Elevating meta-programming into upstream meta-programs

biosbob · June 2, 2024, 5:15pm

SELF-REFERENTIAL DATA-STRUCTURES

I have come up with a “solution” to the problem described in this post – having statically-initialized structs that can reference one another. This solution represents an interesting use-case in the ongoing comptime meta-programming versus upstream meta-programs discussion.

Until #131 is resolved, it doesn’t appear that a comptime solution is possible. I was, however, able to create my linked data structure within the upstream meta-program; and with help of some generated code consumed downstream, the data was indeed statically initialized.

This generated code itself made use of comptime within the downstream program in a somewhat “advanced” manner – creating absolute symbols which contained the (linker-resolved) address of each static struct. The appropriate symbol (&node_123) was then inserted in each location where a pointer was statically assigned upstream.

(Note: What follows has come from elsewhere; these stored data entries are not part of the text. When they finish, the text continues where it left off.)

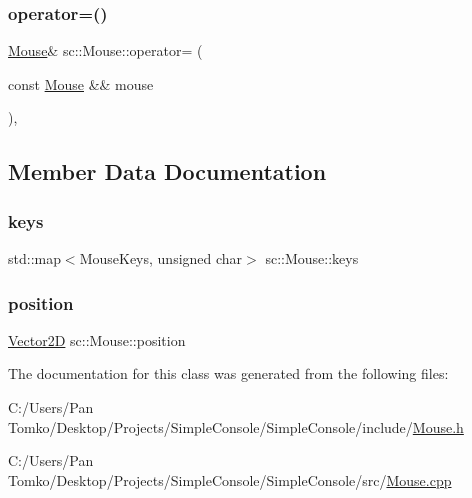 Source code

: \mbox{\label{classsc_1_1_mouse_aa84efee53d6b684486d2edc79f8ea898}} 
\subsubsection{\texorpdfstring{operator=()}{operator=()}\hspace{0.1cm}{\footnotesize\ttfamily [2/2]}}
{\footnotesize\ttfamily \mbox{\hyperlink{classsc_1_1_mouse}{Mouse}}\& sc\+::\+Mouse\+::operator= (\begin{DoxyParamCaption}\item[{const \mbox{\hyperlink{classsc_1_1_mouse}{Mouse}} \&\&}]{mouse }\end{DoxyParamCaption})\hspace{0.3cm}{\ttfamily [private]}, {\ttfamily [delete]}}



\subsection{Member Data Documentation}
\mbox{\label{classsc_1_1_mouse_a9389587000931c81c45eef82921f8491}} 
\subsubsection{\texorpdfstring{keys}{keys}}
{\footnotesize\ttfamily std\+::map$<$Mouse\+Keys, unsigned char$>$ sc\+::\+Mouse\+::keys}

\mbox{\label{classsc_1_1_mouse_a6148d8e9f122e83d0024ab77523a1e49}} 
\subsubsection{\texorpdfstring{position}{position}}
{\footnotesize\ttfamily \mbox{\hyperlink{classsc_1_1_vector2_d}{Vector2D}} sc\+::\+Mouse\+::position}



The documentation for this class was generated from the following files\+:\begin{DoxyCompactItemize}
\item 
C\+:/\+Users/\+Pan Tomko/\+Desktop/\+Projects/\+Simple\+Console/\+Simple\+Console/include/\mbox{\hyperlink{_mouse_8h}{Mouse.\+h}}\item 
C\+:/\+Users/\+Pan Tomko/\+Desktop/\+Projects/\+Simple\+Console/\+Simple\+Console/src/\mbox{\hyperlink{_mouse_8cpp}{Mouse.\+cpp}}\end{DoxyCompactItemize}
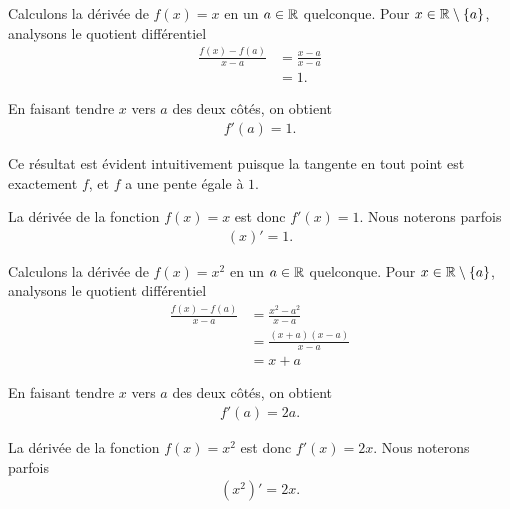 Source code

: \documentclass[main.tex]{subfiles}
\begin{document}
\begin{example}
    [Dérivée de $x$]

    Calculons la dérivée de $f(x) = x$ en un $a \in \mathbb{R}$ quelconque.
    Pour $x \in \mathbb{R} \setminus \{a\}$,
    analysons le quotient différentiel
    \begin{align}
        \frac {f(x) - f(a)}{x - a}
        &= \frac {x - a}{x - a}\\
        &= 1.
    \end{align}

    En faisant tendre $x$ vers $a$ des deux côtés,
    on obtient
    \begin{align}
        f'(a) = 1.
    \end{align}

    Ce résultat est évident intuitivement
    puisque la tangente en tout point est exactement $f$,
    et $f$ a une pente égale à $1$.
    \begin{plot}{0.25}{-6}{-6}{6}{6}
    \end{plot}
    
    La dérivée de la fonction $f(x) = x$ est donc $f'(x) = 1$.
    Nous noterons parfois
    \begin{align}
        (x)'=1.
    \end{align}
\end{example}

\begin{example}
    [Dérivée de $x^2$]

    Calculons la dérivée de $f(x) = x^2$ en un $a \in \mathbb{R}$ quelconque.
    Pour $x \in \mathbb{R} \setminus \{a\}$,
    analysons le quotient différentiel
    \begin{align}
        \frac {f(x) - f(a)}{x - a}
        &= \frac {x^2 - a^2}{x - a}\\
        &= \frac {(x + a)(x - a)}{x - a}\\
        &= x + a
    \end{align}

    En faisant tendre $x$ vers $a$ des deux côtés,
    on obtient
    \begin{align}
        f'(a) = 2a.
    \end{align}
    
    La dérivée de la fonction $f(x) = x^2$ est donc $f'(x) = 2x$.
    Nous noterons parfois
    \begin{align}
        (x^2)'=2x.
    \end{align}
\end{example}
\end{document}
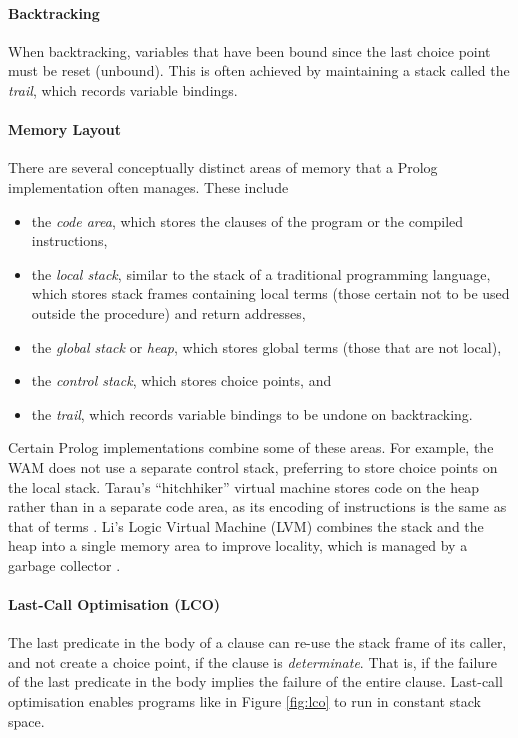 \paragraph{Backtracking} When backtracking, variables that have been bound since the last choice point must be reset (unbound). This is often achieved by maintaining a stack called the \emph{trail}, which records variable bindings.

\paragraph{Memory Layout} There are several conceptually distinct areas of memory that a Prolog implementation often manages. These include

\begin{itemize}
\item the \emph{code area}, which stores the clauses of the program or the compiled instructions,
\item the \emph{local stack}, similar to the stack of a traditional programming language, which stores stack frames containing local terms (those certain not to be used outside the procedure) and return addresses,
\item the \emph{global stack} or \emph{heap}, which stores global terms (those that are not local),
\item the \emph{control stack}, which stores choice points, and
\item the \emph{trail}, which records variable bindings to be undone on backtracking.
\end{itemize}

Certain Prolog implementations combine some of these areas. For example, the WAM does not use a separate control stack, preferring to store choice points on the local stack. Tarau's ``hitchhiker'' virtual machine stores code on the heap rather than in a separate code area, as its encoding of instructions is the same as that of terms \cite{tarauHitchhikersGuideReinventing2018}. Li's Logic Virtual Machine (LVM) combines the stack and the heap into a single memory area to improve locality, which is managed by a garbage collector \cite{liEfficientMemoryManagement2000}.

\paragraph{Last-Call Optimisation (LCO)} The last predicate in the body of a clause can re-use the stack frame of its caller, and not create a choice point, if the clause is \emph{determinate}. That is, if the failure of the last predicate in the body implies the failure of the entire clause. Last-call optimisation enables programs like in Figure \ref{fig:lco} to run in constant stack space.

Here’s a snip from the generated file, which illustrates the pattern:

    ...
comptime {
    asm (".globl \"em.coremark/ListBench__Elem$28\"");
    asm ("\"em.coremark/ListBench__Elem$28\" = \".gen.targ.em.coremark/ListBench__Elem\" + 28 * " ++ @"em.coremark/ListBench__Elem__SIZE");
}
extern const @"em.coremark/ListBench__Elem$28": usize;
const @"em.coremark/ListBench__Elem__28": *em.Import.@"em.coremark/ListBench".Elem = @constCast(@ptrCast(&@"em.coremark/ListBench__Elem$28"));

comptime {
    asm (".globl \"em.coremark/ListBench__Elem$29\"");
    asm ("\"em.coremark/ListBench__Elem$29\" = \".gen.targ.em.coremark/ListBench__Elem\" + 29 * " ++ @"em.coremark/ListBench__Elem__SIZE");
}
extern const @"em.coremark/ListBench__Elem$29": usize;
const @"em.coremark/ListBench__Elem__29": *em.Import.@"em.coremark/ListBench".Elem = @constCast(@ptrCast(&@"em.coremark/ListBench__Elem$29"));

pub var @"em.coremark/ListBench__Elem" = [_]em.Import.@"em.coremark/ListBench".Elem{
    em.Import.@"em.coremark/ListBench".Elem{
        .next = @"em.coremark/ListBench__Elem__1",
        .data = @"em.coremark/ListBench__Data__0",
    },
    em.Import.@"em.coremark/ListBench".Elem{
        .next = @"em.coremark/ListBench__Elem__2",
        .data = @"em.coremark/ListBench__Data__1",
    },
    ...

Maybe I got lucky here, but because an extern const (the absolute symbol itself) is ultimately used in defining an array of statically-initialized elements, there is no “dependency loop” error. Said another way, the Zig compiler does NOT attempt to “know” the (comptime) value of this array initializer – which is ultimately “linked” by the linker.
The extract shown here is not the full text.